• Source material
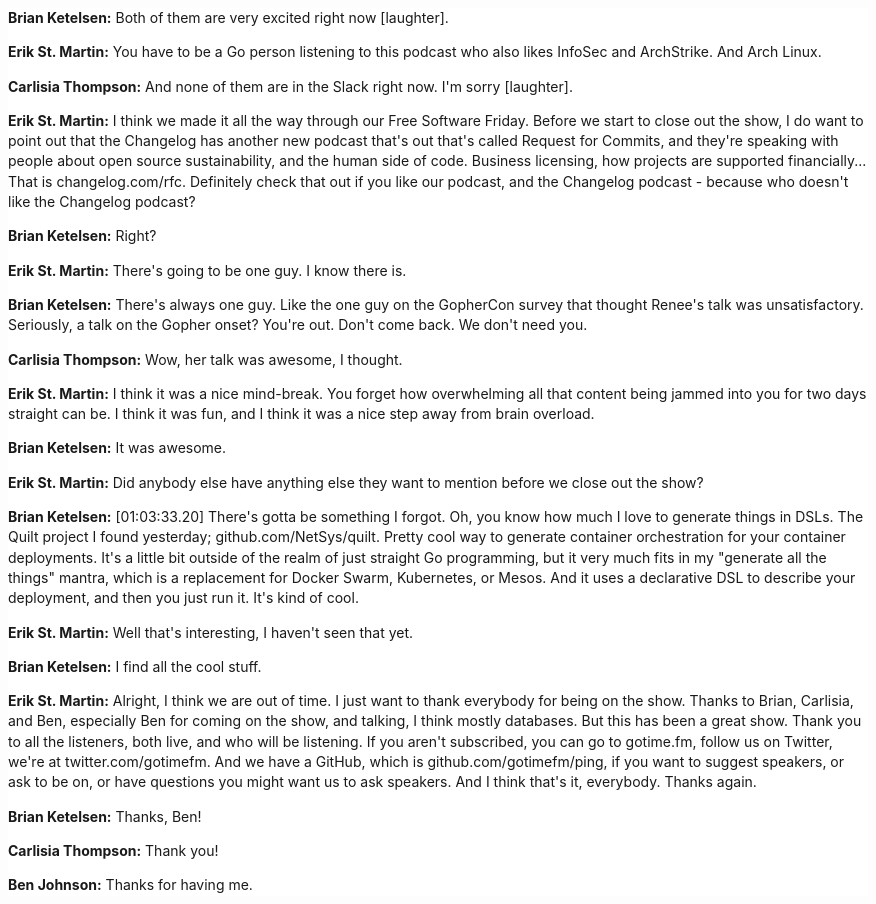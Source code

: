 **Brian Ketelsen:** Both of them are very excited right now \[laughter\].

**Erik St. Martin:** You have to be a Go person listening to this podcast who also likes InfoSec and ArchStrike. And Arch Linux.

**Carlisia Thompson:** And none of them are in the Slack right now. I'm sorry \[laughter\].

**Erik St. Martin:** I think we made it all the way through our Free Software Friday. Before we start to close out the show, I do want to point out that the Changelog has another new podcast that's out that's called Request for Commits, and they're speaking with people about open source sustainability, and the human side of code. Business licensing, how projects are supported financially... That is changelog.com/rfc. Definitely check that out if you like our podcast, and the Changelog podcast - because who doesn't like the Changelog podcast?

**Brian Ketelsen:** Right?

**Erik St. Martin:** There's going to be one guy. I know there is.

**Brian Ketelsen:** There's always one guy. Like the one guy on the GopherCon survey that thought Renee's talk was unsatisfactory. Seriously, a talk on the Gopher onset? You're out. Don't come back. We don't need you.

**Carlisia Thompson:** Wow, her talk was awesome, I thought.

**Erik St. Martin:** I think it was a nice mind-break. You forget how overwhelming all that content being jammed into you for two days straight can be. I think it was fun, and I think it was a nice step away from brain overload.

**Brian Ketelsen:** It was awesome.

**Erik St. Martin:** Did anybody else have anything else they want to mention before we close out the show?

**Brian Ketelsen:** \[01:03:33.20\] There's gotta be something I forgot. Oh, you know how much I love to generate things in DSLs. The Quilt project I found yesterday; github.com/NetSys/quilt. Pretty cool way to generate container orchestration for your container deployments. It's a little bit outside of the realm of just straight Go programming, but it very much fits in my "generate all the things" mantra, which is a replacement for Docker Swarm, Kubernetes, or Mesos. And it uses a declarative DSL to describe your deployment, and then you just run it. It's kind of cool.

**Erik St. Martin:** Well that's interesting, I haven't seen that yet.

**Brian Ketelsen:** I find all the cool stuff.

**Erik St. Martin:** Alright, I think we are out of time. I just want to thank everybody for being on the show. Thanks to Brian, Carlisia, and Ben, especially Ben for coming on the show, and talking, I think mostly databases. But this has been a great show. Thank you to all the listeners, both live, and who will be listening. If you aren't subscribed, you can go to gotime.fm, follow us on Twitter, we're at twitter.com/gotimefm. And we have a GitHub, which is github.com/gotimefm/ping, if you want to suggest speakers, or ask to be on, or have questions you might want us to ask speakers. And I think that's it, everybody. Thanks again.

**Brian Ketelsen:** Thanks, Ben!

**Carlisia Thompson:** Thank you!

**Ben Johnson:** Thanks for having me.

• Prompt
Scan the material above for the word "them". Copy each line where it occurs.

• Task output
: **Brian Ketelsen:** Both of them are very excited right now \[laughter\].
**Carlisia Thompson:** And none of them are in the Slack right now. I'm sorry \[laughter\].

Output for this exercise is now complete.